A question on one of the boards I am on popped up, and I responded, which I rarely do these days. I’ve been kind of burned out of writing and been focusing on building more preps, losing some of my flab and getting into better shape, etc…. However, I thought this was in interesting question. Here is is:
“What are your individual criteria for whom you would bug out with other than family. I’m assuming that you would not leave your family behind. If you would, that would be interesting to hear the reasoning as well. Would it be one or more of these: (a) Co-workers (b) Neighbors, (c) Close friends (d) Those sharing your beliefs, (e) Best prepared regardless of beliefs, or (f) make the best of whom you find yourself with?”
I responded with this:
I have been building a relationship with three or four other preppers. Three of which I trust, and the fourth, I am not sure about. Let me rephrase, I trust him, but I know his allegiances are to his immediate family, period. He has his own plans, OPSEC, etc. he will adhere to. I know this going in. And I trust he thinks the same of myself. However, in a tight situation we would go it together, I have no doubt. Not sure it would be a permanent thing. I think we would part ways at some juncture.
That said, I’ll keep the list to my immediate geography. There are people outside my immediate reach I would definitely bug out with, but they do not live near me, so the point is sort of mute.
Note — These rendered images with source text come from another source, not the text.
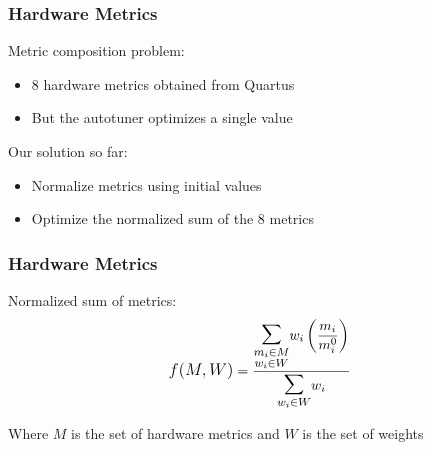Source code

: \documentclass[10pt, compress, xcolor={table,xcdraw,usenames}, aspectratio=169]{beamer}
\begin{document}
\begin{frame}
    \frametitle{Hardware Metrics}
    \begin{block}{\alert{Metric composition} problem:}
        \begin{itemize}
            \item \alert{8 hardware metrics} obtained from Quartus
            \item But the autotuner optimizes \alert{a single value}
        \end{itemize}
    \end{block}

    \begin{block}{Our \alert{solution} so far:}
        \begin{itemize}
            \item \alert{Normalize} metrics using initial values
            \item Optimize the \alert{normalized sum} of the 8 metrics
        \end{itemize}
    \end{block}
\end{frame}

\begin{frame}
    \frametitle{Hardware Metrics}
    \begin{block}{\alert{Normalized sum} of metrics:}
        \begin{align*} \label{eq:wnsm}
            \mathlarger{f(M, W)} = \frac{\mathlarger{\mathlarger{\mathlarger{\sum}}}\limits_{\substack{m_i \in M \\ w_i \in W}}{w_i\left(\dfrac{m_i}{m_{i}^{0}}\right)}}{\mathlarger{\mathlarger{\mathlarger{\sum}}}\limits_{w_i \in W}{w_i}}
        \end{align*}

        \begin{center}
            Where $M$ is the set of \alert{hardware metrics} and $W$ is the set
            of \alert{weights}
        \end{center}
    \end{block}
\end{frame}
\end{document}
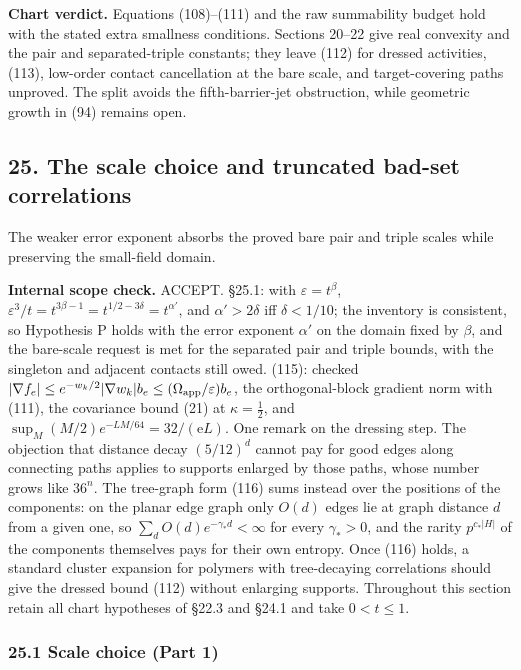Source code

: \documentclass[11pt,a4paper]{article}
\begin{document}
\textbf{Chart verdict.} Equations (108)--(111) and the raw summability
budget hold with the stated extra smallness conditions. Sections 20--22
give real convexity and the pair and separated-triple constants; they
leave (112) for dressed activities, (113), low-order contact
cancellation at the bare scale, and target-covering paths unproved. The
split avoids the fifth-barrier-jet obstruction, while geometric growth
in (94) remains open.

\hypertarget{the-scale-choice-and-truncated-bad-set-correlations}{%
\subsection{25. The scale choice and truncated bad-set
correlations}\label{the-scale-choice-and-truncated-bad-set-correlations}}

The weaker error exponent absorbs the proved bare pair and triple scales
while preserving the small-field domain.

\textbf{Internal scope check.} ACCEPT. §25.1: with
\(\varepsilon=t^\beta\),
\(\varepsilon^3/t=t^{3\beta-1}=t^{1/2-3\delta}=t^{\alpha'}\), and
\(\alpha'>2\delta\) iff \(\delta<1/10\); the inventory is consistent, so
Hypothesis P holds with the error exponent \(\alpha'\) on the domain
fixed by \(\beta\), and the bare-scale request is met for the separated
pair and triple bounds, with the singleton and adjacent contacts still
owed. (115): checked
\(|\nabla f_e|\le e^{-w_k/2}|\nabla w_k|b_e\le(\Omega_{\rm app}/\varepsilon)b_e\),
the orthogonal-block gradient norm with (111), the covariance bound (21)
at \(\kappa=\frac12\), and \(\sup_M(M/2)e^{-LM/64}=32/(\mathrm eL)\).
One remark on the dressing step. The objection that distance decay
\((5/12)^d\) cannot pay for good edges along connecting paths applies to
supports enlarged by those paths, whose number grows like \(36^n\). The
tree-graph form (116) sums instead over the positions of the components:
on the planar edge graph only \(O(d)\) edges lie at graph distance \(d\)
from a given one, so \(\sum_dO(d)e^{-\gamma_*d}<\infty\) for every
\(\gamma_*>0\), and the rarity \(p^{c_*|H|}\) of the components
themselves pays for their own entropy. Once (116) holds, a standard
cluster expansion for polymers with tree-decaying correlations should
give the dressed bound (112) without enlarging supports. Throughout this
section retain all chart hypotheses of §22.3 and §24.1 and take
\(0<t\le1\).

\hypertarget{scale-choice-part-1}{%
\subsubsection{25.1 Scale choice (Part 1)}\label{scale-choice-part-1}}
\end{document}
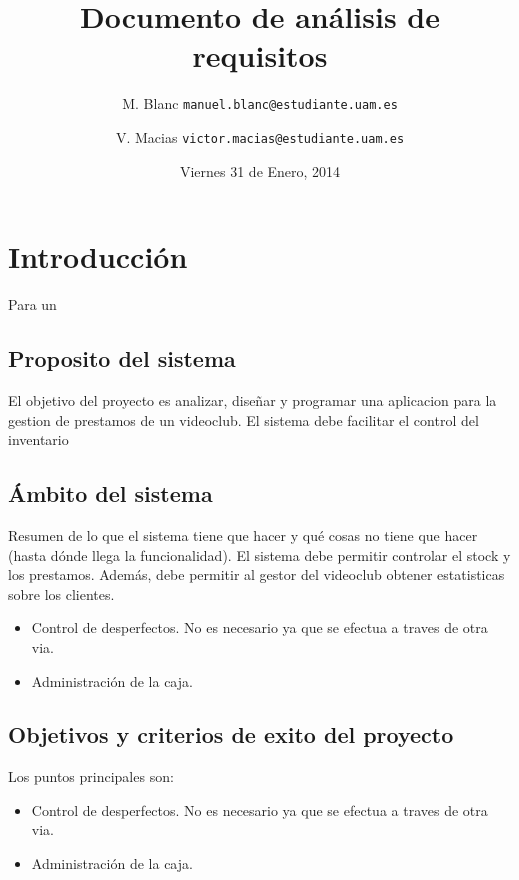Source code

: \documentclass[11pt]{article}
\title{Documento de análisis de requisitos}
\author{M. Blanc \texttt{manuel.blanc@estudiante.uam.es} \and V. Macias \texttt{victor.macias@estudiante.uam.es}}
\date{Viernes 31 de Enero, 2014}
\begin{document}
\clearpage\maketitle
\thispagestyle{empty}
\tableofcontents

\section{Introducción}
Para un
\subsection{Proposito del sistema}
El objetivo del proyecto es analizar, diseñar y programar una aplicacion para la gestion de prestamos de un videoclub. El sistema debe facilitar el control del inventario

\subsection{Ámbito del sistema}
Resumen de lo que el sistema tiene que hacer y qué cosas no tiene que hacer (hasta dónde llega la funcionalidad).
El sistema debe permitir controlar el stock y los prestamos. Además, debe permitir al gestor del videoclub obtener estatisticas sobre los clientes.

\begin{itemize}
	\item Control de desperfectos. No es necesario ya que se efectua a traves de otra via.
	\item Administración de la caja.
\end{itemize}

\subsection{Objetivos y criterios de exito del proyecto}
Los puntos principales son:
\begin{itemize}
	\item Control de desperfectos. No es necesario ya que se efectua a traves de otra via.
	\item Administración de la caja.
\end{itemize}
\end{document}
A few simple items. They would have to be ethical and of good character. There has to be a spoken or unspoken bond that as preppers we understand that we will have to band together for a short or long period of time. They would have to have their own core resources. While I do not mind sharing resources, you exponentially deplete yours when you share them, and that can shorten my life. There is a moral conversation in there regarding women, children, families, in need, but that is a conversation left for another time. The person(s) I would bug out with would have to have the same or similar vision as I, would have to have similar goals, and understand that there are boundaries.
Do they have to lay down their life for me in my defense? Good question, I think no. I think they have to defend themselves, and if we have to defend ourselves to stay alive as a team then so be it. But I do not expect someone to just defend me in an emergency or survival situation in close quarters just because they are with me.
I am not sure any of this is making sense. I have not really thought about the criteria, as I have plans to bug out alone, and make a stop over for supplies, here or there…
How would you respond to this question? Have you thought about who you would trust to bug out with? Do you already have plans to bug out with a team of families etc?